Let $b: V\times V\to K$ be a finite-dimensional symmetric bilinear form over some field $K$ (let us say of characteristic not $2$). Then it can be diagonalized, meaning that there is a basis $(e_i)$ of $V$ such that the matrix $(b(e_i,e_j))_{i,j}\in M_n(K)$ is diagonal. If $a_i=b(e_i,e_i)$, we then write $$b \simeq \langle a_1,\dots,a_n\rangle. $$
The $a_i$ in this diagonalization are absolutely not unique, not even up to reordering: at the very least, you can multiply any $a_i$ by some non-zero square in $K$. On the other hand, there is somethign which is well-defined: the number of $a_i$ which are equal to $0$. That is the dimension of the radical of $b$, and it does not depend on the choice of diagonalization. If that dimension happens to be $0$, we say that $b$ is non-degenerate.

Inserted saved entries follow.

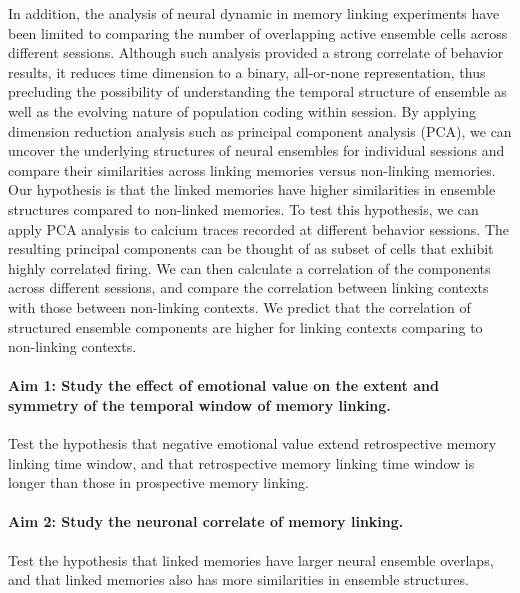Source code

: \documentclass[master.tex]{subfiles}
\begin{document}
In addition, the analysis of neural dynamic in memory linking experiments have
been limited to comparing the number of overlapping active ensemble cells across
different sessions. Although such analysis provided a strong correlate of
behavior results, it reduces time dimension to a binary, all-or-none
representation, thus precluding the possibility of understanding the temporal
structure of ensemble as well as the evolving nature of population coding within
session. By applying dimension reduction analysis such as principal component
analysis (PCA), we can uncover the underlying structures of neural ensembles for
individual sessions and compare their similarities across linking memories
versus non-linking memories. Our hypothesis is that the linked memories have
higher similarities in ensemble structures compared to non-linked memories. To
test this hypothesis, we can apply PCA analysis to calcium traces recorded at
different behavior sessions. The resulting principal components can be thought
of as subset of cells that exhibit highly correlated firing. We can then
calculate a correlation of the components across different sessions, and compare
the correlation between linking contexts with those between non-linking
contexts. We predict that the correlation of structured ensemble components are
higher for linking contexts comparing to non-linking contexts.

\paragraph{Aim 1: Study the effect of emotional value on the extent and symmetry
  of the temporal window of memory linking.} Test the hypothesis that negative
emotional value extend retrospective memory linking time window, and that
retrospective memory linking time window is longer than those in prospective
memory linking.

\paragraph{Aim 2: Study the neuronal correlate of memory linking.} Test the
hypothesis that linked memories have larger neural ensemble overlaps, and that
linked memories also has more similarities in ensemble structures.

\newpage
\end{document}
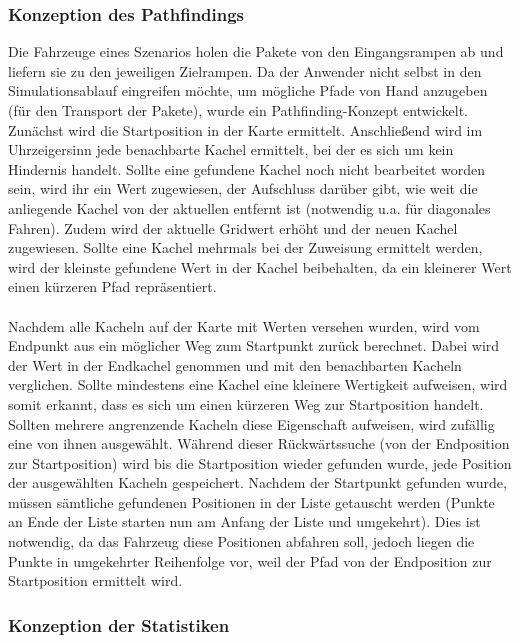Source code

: \subsubsection{Konzeption des Pathfindings}
Die Fahrzeuge eines Szenarios holen die Pakete von den Eingangsrampen ab und liefern sie zu den jeweiligen Zielrampen. Da der Anwender nicht selbst in den Simulationsablauf eingreifen möchte, um mögliche Pfade von Hand anzugeben (für den Transport der Pakete), wurde ein Pathfinding-Konzept entwickelt. Zunächst wird die Startposition in der Karte ermittelt. Anschließend wird im Uhrzeigersinn jede benachbarte Kachel ermittelt, bei der es sich um kein Hindernis handelt. Sollte eine gefundene Kachel noch nicht bearbeitet worden sein, wird ihr ein Wert zugewiesen, der  Aufschluss darüber gibt, wie weit die anliegende Kachel von der aktuellen entfernt ist (notwendig u.a. für diagonales Fahren). Zudem wird der aktuelle Gridwert erhöht und der neuen Kachel zugewiesen. Sollte eine Kachel mehrmals bei der Zuweisung ermittelt werden, wird der kleinste gefundene Wert in der Kachel beibehalten, da ein kleinerer Wert einen kürzeren Pfad repräsentiert.
\\\\
Nachdem alle Kacheln auf der Karte mit Werten versehen wurden, wird vom Endpunkt aus ein möglicher Weg zum Startpunkt zurück berechnet. Dabei wird der Wert in der Endkachel genommen und mit den benachbarten Kacheln verglichen. Sollte mindestens eine Kachel eine kleinere Wertigkeit aufweisen, wird somit erkannt, dass es sich um einen kürzeren Weg zur Startposition handelt. Sollten mehrere angrenzende Kacheln diese Eigenschaft aufweisen, wird zufällig eine von ihnen ausgewählt. Während dieser Rückwärtssuche (von der Endposition zur Startposition)
wird bis die Startposition wieder gefunden wurde, jede Position der ausgewählten Kacheln gespeichert. Nachdem der Startpunkt gefunden wurde, müssen sämtliche gefundenen Positionen in der Liste getauscht werden (Punkte an Ende der Liste starten nun am Anfang der Liste und umgekehrt).
Dies ist notwendig, da das Fahrzeug diese Positionen abfahren soll, jedoch liegen die Punkte in umgekehrter Reihenfolge vor, weil der Pfad von der Endposition zur Startposition ermittelt wird.

\subsubsection{Konzeption der Statistiken}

When $K$ is an ordered field, we can say more: the number of $a_i$ which are positive (respectively negative) is also well-defined, independently of the choice of diagonalization. Then the triplet $(r,p,q)\in \mathbb{N}^3$ where $r$ is the number of $a_i$ which are $0$, and $p$ (resp. $q$) is the number of $a_i>0$ (resp. $a_i<0$) does not depend on the diagonalization, and is (often) called the signature of $b$. It always exists when $K$ is an oredered field, and can be computed by diagonalizing $b$ (which can be done in a number of ways, there are probably about 5000 questions on this website on the subject), and then checking the signs of the $a_i$.
Note that the precise terminology might differ depending on the author, for instance what I usually call the signature of $b$ is rather the number $p-q\in \mathbb{Z}$.
Also note that if $K$ is just a field, with no distinguished order, what you can do is define the signature of $b$ at each ordering of $K$ (there might be none of course, that happens precisely when $-1$ is a sum of squares in $K$).